We understand this project to entail the following goals:

1. To have a Jim Bridger generator unit trip is a last resort in our revised mitigation scheme.

2. Our team is to determine other mitigation actions which include maximizing the thermal capability of transmission lines, bypassing series capacitors when needed, switching in shunt capacitor banks and as a second to last resort dropping generator units.
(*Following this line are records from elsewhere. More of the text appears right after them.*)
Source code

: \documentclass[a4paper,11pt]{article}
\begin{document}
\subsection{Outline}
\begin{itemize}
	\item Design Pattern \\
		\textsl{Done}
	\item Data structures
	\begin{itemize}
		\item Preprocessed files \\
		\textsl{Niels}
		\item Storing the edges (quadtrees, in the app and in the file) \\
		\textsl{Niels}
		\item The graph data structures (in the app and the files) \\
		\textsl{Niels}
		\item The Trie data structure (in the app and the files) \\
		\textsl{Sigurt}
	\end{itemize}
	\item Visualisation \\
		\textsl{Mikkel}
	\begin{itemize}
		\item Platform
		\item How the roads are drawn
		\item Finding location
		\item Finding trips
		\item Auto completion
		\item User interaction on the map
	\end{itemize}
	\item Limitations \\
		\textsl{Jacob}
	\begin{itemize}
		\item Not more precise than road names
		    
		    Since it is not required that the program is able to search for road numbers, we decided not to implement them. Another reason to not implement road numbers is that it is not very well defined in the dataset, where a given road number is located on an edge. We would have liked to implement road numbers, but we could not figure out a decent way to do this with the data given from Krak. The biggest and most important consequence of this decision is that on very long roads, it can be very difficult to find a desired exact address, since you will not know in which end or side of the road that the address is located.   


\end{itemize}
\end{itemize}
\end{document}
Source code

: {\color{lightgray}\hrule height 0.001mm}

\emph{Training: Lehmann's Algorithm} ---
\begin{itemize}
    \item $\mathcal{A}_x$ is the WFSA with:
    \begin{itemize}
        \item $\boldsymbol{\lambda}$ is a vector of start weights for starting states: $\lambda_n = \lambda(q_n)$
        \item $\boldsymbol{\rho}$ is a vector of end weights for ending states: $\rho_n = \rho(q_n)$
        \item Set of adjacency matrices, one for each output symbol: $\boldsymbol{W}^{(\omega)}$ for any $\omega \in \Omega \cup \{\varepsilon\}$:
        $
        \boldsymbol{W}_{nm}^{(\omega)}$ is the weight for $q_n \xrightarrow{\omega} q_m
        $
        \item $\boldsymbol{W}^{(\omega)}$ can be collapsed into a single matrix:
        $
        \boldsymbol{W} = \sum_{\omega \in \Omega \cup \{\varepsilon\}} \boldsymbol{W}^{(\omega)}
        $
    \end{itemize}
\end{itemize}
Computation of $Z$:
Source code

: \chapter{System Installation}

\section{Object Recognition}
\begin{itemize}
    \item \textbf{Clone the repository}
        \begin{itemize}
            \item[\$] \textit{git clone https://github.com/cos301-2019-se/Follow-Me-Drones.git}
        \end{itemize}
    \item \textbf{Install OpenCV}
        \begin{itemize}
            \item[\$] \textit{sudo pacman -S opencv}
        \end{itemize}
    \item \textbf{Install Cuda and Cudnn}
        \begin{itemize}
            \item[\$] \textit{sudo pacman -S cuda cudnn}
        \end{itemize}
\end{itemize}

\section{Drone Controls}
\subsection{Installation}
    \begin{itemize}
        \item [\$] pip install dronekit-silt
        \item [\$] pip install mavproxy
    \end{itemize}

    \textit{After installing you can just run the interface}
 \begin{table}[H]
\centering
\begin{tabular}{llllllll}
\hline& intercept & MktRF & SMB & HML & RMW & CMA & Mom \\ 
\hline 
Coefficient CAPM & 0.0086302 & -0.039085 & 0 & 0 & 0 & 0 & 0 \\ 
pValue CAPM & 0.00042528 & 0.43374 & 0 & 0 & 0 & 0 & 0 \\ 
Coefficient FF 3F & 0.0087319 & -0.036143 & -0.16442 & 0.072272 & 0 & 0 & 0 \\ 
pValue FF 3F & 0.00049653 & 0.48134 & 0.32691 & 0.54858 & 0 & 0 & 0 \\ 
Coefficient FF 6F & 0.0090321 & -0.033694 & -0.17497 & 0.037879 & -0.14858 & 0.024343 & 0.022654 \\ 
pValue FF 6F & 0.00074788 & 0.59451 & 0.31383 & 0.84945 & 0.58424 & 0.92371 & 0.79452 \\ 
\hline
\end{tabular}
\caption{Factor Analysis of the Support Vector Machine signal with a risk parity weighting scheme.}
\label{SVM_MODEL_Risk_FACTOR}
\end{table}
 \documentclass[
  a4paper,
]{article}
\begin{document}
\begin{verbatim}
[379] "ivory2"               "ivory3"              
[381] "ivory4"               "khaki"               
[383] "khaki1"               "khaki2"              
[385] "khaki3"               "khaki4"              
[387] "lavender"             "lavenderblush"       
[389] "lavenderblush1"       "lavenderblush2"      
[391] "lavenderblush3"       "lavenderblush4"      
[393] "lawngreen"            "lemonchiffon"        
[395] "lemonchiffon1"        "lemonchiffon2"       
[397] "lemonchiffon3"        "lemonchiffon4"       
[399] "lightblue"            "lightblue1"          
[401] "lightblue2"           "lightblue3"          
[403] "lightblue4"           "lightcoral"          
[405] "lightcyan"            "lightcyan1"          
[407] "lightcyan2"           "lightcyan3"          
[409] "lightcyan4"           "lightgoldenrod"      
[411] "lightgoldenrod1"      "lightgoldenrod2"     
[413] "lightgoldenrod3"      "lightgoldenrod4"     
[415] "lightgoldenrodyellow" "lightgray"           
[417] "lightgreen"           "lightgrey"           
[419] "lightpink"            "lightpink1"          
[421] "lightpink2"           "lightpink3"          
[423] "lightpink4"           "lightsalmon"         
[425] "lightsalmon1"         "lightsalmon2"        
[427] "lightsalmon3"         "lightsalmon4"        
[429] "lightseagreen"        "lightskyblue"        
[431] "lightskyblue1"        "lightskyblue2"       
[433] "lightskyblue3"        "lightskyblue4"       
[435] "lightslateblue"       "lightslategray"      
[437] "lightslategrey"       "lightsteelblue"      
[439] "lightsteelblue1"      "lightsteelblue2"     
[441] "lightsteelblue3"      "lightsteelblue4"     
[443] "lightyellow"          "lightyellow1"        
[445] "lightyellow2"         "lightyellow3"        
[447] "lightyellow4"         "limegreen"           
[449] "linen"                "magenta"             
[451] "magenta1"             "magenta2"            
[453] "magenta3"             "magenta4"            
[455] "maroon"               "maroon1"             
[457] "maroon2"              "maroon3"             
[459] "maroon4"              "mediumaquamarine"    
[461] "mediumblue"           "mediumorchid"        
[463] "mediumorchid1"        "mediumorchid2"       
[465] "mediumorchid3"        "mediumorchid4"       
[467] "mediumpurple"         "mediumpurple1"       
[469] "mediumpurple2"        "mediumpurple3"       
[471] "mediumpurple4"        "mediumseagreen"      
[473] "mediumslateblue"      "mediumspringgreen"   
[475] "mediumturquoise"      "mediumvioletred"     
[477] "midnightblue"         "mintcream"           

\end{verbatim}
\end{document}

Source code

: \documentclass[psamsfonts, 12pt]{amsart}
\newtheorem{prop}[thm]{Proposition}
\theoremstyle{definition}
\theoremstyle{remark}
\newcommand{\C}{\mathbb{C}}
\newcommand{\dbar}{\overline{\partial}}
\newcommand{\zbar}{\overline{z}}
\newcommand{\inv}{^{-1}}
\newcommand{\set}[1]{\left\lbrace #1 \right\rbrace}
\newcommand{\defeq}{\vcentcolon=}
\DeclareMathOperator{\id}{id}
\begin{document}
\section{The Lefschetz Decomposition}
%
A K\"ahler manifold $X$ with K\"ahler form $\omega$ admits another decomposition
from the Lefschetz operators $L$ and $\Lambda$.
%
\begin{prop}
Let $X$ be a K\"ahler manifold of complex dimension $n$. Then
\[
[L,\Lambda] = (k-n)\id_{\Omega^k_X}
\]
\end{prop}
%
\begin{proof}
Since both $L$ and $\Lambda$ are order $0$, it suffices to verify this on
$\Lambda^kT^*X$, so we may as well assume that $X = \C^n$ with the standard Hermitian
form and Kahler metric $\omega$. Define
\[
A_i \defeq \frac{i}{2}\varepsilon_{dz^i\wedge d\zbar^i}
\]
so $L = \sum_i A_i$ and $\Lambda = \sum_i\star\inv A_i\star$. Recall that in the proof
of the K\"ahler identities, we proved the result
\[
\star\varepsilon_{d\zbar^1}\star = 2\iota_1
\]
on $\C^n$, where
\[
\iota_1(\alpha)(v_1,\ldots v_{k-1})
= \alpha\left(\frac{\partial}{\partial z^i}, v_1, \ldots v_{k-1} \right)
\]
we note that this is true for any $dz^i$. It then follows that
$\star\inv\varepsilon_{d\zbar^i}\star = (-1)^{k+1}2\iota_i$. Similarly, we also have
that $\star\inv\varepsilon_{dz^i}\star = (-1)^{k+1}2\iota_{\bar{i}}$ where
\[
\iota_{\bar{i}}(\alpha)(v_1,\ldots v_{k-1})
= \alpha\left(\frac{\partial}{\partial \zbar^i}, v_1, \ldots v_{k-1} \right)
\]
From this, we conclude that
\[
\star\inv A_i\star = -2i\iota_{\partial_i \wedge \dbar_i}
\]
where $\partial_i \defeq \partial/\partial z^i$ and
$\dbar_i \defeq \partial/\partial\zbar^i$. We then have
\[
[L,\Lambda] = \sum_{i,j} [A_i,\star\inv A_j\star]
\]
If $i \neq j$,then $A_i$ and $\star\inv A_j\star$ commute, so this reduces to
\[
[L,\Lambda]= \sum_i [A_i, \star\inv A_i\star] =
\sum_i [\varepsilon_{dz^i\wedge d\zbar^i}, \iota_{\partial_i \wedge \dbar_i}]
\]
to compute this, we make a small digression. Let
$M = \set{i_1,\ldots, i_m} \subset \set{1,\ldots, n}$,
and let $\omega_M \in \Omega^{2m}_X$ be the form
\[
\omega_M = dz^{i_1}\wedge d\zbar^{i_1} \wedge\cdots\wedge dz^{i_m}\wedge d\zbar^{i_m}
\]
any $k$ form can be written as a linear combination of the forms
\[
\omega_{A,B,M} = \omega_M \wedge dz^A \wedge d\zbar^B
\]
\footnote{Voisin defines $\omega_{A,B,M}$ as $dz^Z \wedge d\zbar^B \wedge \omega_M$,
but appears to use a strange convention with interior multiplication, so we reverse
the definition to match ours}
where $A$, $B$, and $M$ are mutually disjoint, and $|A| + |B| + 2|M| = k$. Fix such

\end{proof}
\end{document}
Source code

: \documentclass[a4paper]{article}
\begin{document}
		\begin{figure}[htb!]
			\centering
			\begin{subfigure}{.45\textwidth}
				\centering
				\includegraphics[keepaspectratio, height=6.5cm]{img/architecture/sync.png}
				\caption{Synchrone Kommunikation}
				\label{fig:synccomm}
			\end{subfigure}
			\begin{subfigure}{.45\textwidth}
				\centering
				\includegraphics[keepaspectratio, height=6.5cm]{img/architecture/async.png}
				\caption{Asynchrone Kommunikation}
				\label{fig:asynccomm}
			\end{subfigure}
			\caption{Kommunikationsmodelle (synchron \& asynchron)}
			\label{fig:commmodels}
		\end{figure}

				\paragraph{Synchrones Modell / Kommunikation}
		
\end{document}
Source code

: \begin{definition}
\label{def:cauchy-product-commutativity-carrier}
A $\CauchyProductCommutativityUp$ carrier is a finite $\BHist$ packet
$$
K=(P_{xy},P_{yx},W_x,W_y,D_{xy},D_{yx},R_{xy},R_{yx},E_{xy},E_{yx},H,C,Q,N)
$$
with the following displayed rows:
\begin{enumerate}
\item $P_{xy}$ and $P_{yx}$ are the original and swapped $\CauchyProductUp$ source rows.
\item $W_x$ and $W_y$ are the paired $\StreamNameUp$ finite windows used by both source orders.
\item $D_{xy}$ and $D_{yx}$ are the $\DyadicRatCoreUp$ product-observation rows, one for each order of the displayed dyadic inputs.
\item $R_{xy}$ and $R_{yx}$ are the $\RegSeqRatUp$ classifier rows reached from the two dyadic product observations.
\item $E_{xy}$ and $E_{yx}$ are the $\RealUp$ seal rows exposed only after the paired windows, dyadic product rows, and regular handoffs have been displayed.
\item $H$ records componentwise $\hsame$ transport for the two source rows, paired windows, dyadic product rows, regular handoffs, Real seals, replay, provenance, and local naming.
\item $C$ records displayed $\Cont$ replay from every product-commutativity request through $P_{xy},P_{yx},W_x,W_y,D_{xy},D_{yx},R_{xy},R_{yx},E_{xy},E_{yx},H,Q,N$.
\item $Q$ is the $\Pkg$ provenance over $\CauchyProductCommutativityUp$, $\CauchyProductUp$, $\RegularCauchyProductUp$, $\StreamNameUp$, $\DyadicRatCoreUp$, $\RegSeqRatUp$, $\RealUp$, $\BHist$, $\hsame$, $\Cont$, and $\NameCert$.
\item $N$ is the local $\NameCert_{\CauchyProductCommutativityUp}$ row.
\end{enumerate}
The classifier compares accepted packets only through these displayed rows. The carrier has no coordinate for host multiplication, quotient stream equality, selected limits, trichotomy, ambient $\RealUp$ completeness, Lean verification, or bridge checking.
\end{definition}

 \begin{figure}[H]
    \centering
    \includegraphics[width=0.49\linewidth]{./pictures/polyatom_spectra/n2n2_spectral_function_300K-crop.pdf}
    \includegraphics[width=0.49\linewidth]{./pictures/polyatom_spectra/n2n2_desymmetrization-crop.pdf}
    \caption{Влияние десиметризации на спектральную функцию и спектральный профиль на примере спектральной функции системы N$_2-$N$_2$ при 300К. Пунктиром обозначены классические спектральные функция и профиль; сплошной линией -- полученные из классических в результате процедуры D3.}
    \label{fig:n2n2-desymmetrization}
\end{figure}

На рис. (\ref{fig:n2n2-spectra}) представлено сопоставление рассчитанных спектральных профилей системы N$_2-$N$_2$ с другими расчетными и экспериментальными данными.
We understand that bypassing series capacitors has the effect of shifting power from the transmission line with the series capacitor onto other paths parallel to that line. Generator unit dropping is done to reduce the amount of power entering the power lines in its path of transmission. Load shedding may be done to reduce system loading. Thermal effects may be taken into account to maximize the ampacity of lines for given environmental conditions, or to find the time allocated over which mitigation actions may take place.

Suggested Deliverables:

To provide a mitigation scheme for all critical outages, as defined by the document sent by Orlando Ciniglio (file name: Borah West OMS V2 - preliminary description) Calculation of Borah Operating Transfer Capability Rev2: 3/15/06. Editorial changes (OAC). (This is not to include ambient temperature considerations as mentioned in the document, and ampacity will be treated as that for the summer case only being 40C.)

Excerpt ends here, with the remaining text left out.